_What to produce_:
Beginning with the line that contains "the map for more details.", retype the entries below exactly, ending with the line that contains "I am Devyani". Leave out any pictures.

Stored data:

* * *

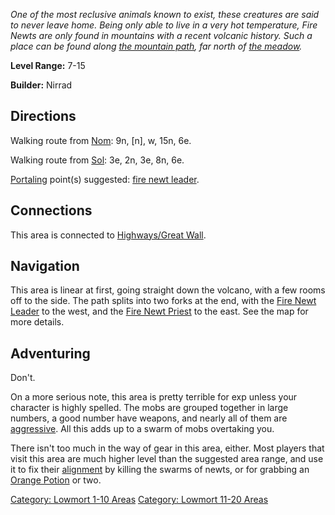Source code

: *One of the most reclusive animals known to exist, these creatures are
said to never leave home. Being only able to live in a very hot
temperature, Fire Newts are only found in mountains with a recent
volcanic history. Such a place can be found along [the mountain
path](:Category:_Highways/Great_Wall "wikilink"), far north of [the
meadow](:Category:_Meadow "wikilink").*

**Level Range:** 7-15

**Builder:** Nirrad

## Directions

Walking route from [Nom](Nom "wikilink"): 9n, \[n\], w, 15n, 6e.

Walking route from [Sol](Sol "wikilink"): 3e, 2n, 3e, 8n, 6e.

[Portaling](Portal "wikilink") point(s) suggested: [fire newt
leader](Fire_Newt_Leader "wikilink").

## Connections

This area is connected to [Highways/Great
Wall](:Category:_Highways/Great_Wall "wikilink").

## Navigation

This area is linear at first, going straight down the volcano, with a
few rooms off to the side. The path splits into two forks at the end,
with the [Fire Newt Leader](Fire_Newt_Leader "wikilink") to the west,
and the [Fire Newt Priest](Fire_Newt_Priest "wikilink") to the east. See
the map for more details.

## Adventuring

Don't.

On a more serious note, this area is pretty terrible for exp unless your
character is highly spelled. The mobs are grouped together in large
numbers, a good number have weapons, and nearly all of them are
[aggressive](Aggressive_Mobs "wikilink"). All this adds up to a swarm of
mobs overtaking you.

There isn't too much in the way of gear in this area, either. Most
players that visit this area are much higher level than the suggested
area range, and use it to fix their [alignment](Alignment "wikilink") by
killing the swarms of newts, or for grabbing an [Orange
Potion](Orange_Potion "wikilink") or two.

[Category: Lowmort 1-10 Areas](Category:_Lowmort_1-10_Areas "wikilink")
[Category: Lowmort 11-20
Areas](Category:_Lowmort_11-20_Areas "wikilink")
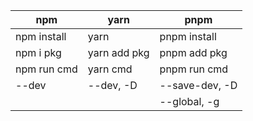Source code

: | npm         | yarn         | pnpm           |
| ----------- | ------------ | -------------- |
| npm install | yarn         | pnpm install   |
| npm i pkg   | yarn add pkg | pnpm add pkg   |
| npm run cmd | yarn cmd     | pnpm run cmd       |
| --dev       | --dev, -D    | --save-dev, -D |
|             |              | --global, -g   |
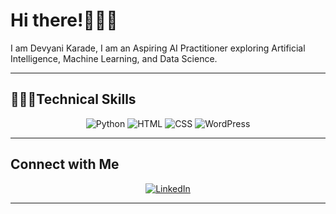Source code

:# Hi there!🙋🏽‍♀

I am Devyani Karade, I am an Aspiring AI Practitioner exploring Artificial Intelligence, Machine Learning, and Data Science. 
  

---

## 👩🏽‍💻**Technical Skills**

<p align="center">
  <img src="https://img.shields.io/badge/Python-3776AB?style=for-the-badge&logo=python&logoColor=white" alt="Python" />
  <img src="https://img.shields.io/badge/HTML-E34F26?style=for-the-badge&logo=html5&logoColor=white" alt="HTML" />
  <img src="https://img.shields.io/badge/CSS-1572B6?style=for-the-badge&logo=css3&logoColor=white" alt="CSS" />
  <img src="https://img.shields.io/badge/WordPress-21759B?style=for-the-badge&logo=wordpress&logoColor=white" alt="WordPress" />
</p>

---

## **Connect with Me**

<p align="center">
  <a href="[https://linkedin.com/in/your-profile](https://www.linkedin.com/in/devyanikarade/)"><img src="https://img.shields.io/badge/LinkedIn-0077B5?style=for-the-badge&logo=linkedin&logoColor=white" alt="LinkedIn"></a>
</p>

---

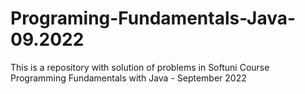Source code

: # Programing-Fundamentals-Java-09.2022
This is a repository with solution of problems in Softuni Course Programming Fundamentals with Java - September 2022
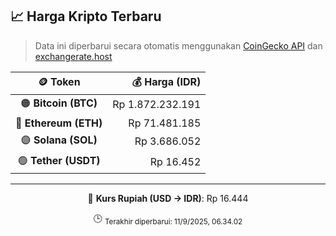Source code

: 

<!-- HARGA_KRIPTO -->
## 📈 Harga Kripto Terbaru

> Data ini diperbarui secara otomatis menggunakan [CoinGecko API](https://www.coingecko.com/) dan [exchangerate.host](https://exchangerate.host/)

<div align="center">

| 🪙 Token | 💰 Harga (IDR) |
|:------:|---------------:|
| 🟠 **Bitcoin (BTC)**   | Rp 1.872.232.191 |
| 🔵 **Ethereum (ETH)**  | Rp 71.481.185 |
| 🟣 **Solana (SOL)**    | Rp 3.686.052 |
| 🟢 **Tether (USDT)**   | Rp 16.452 |

---

💱 **Kurs Rupiah (USD → IDR)**: Rp 16.444

🕒 <sub>Terakhir diperbarui: 11/9/2025, 06.34.02</sub>

</div>
<!-- /HARGA_KRIPTO -->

* * *

_Answer for this exercise_:
the map for more details.

## Adventuring

Don't.

On a more serious note, this area is pretty terrible for exp unless your
character is highly spelled. The mobs are grouped together in large
numbers, a good number have weapons, and nearly all of them are
[aggressive](Aggressive_Mobs "wikilink"). All this adds up to a swarm of
mobs overtaking you.

There isn't too much in the way of gear in this area, either. Most
players that visit this area are much higher level than the suggested
area range, and use it to fix their [alignment](Alignment "wikilink") by
killing the swarms of newts, or for grabbing an [Orange
Potion](Orange_Potion "wikilink") or two.

[Category: Lowmort 1-10 Areas](Category:_Lowmort_1-10_Areas "wikilink")
[Category: Lowmort 11-20
Areas](Category:_Lowmort_11-20_Areas "wikilink")
Source code

: | npm         | yarn         | pnpm           |
| ----------- | ------------ | -------------- |
| npm install | yarn         | pnpm install   |
| npm i pkg   | yarn add pkg | pnpm add pkg   |
| npm run cmd | yarn cmd     | pnpm run cmd       |
| --dev       | --dev, -D    | --save-dev, -D |
|             |              | --global, -g   |
Source code

:# Hi there!🙋🏽‍♀

I am Devyani Karade, I am an Aspiring AI Practitioner exploring Artificial Intelligence, Machine Learning, and Data Science. 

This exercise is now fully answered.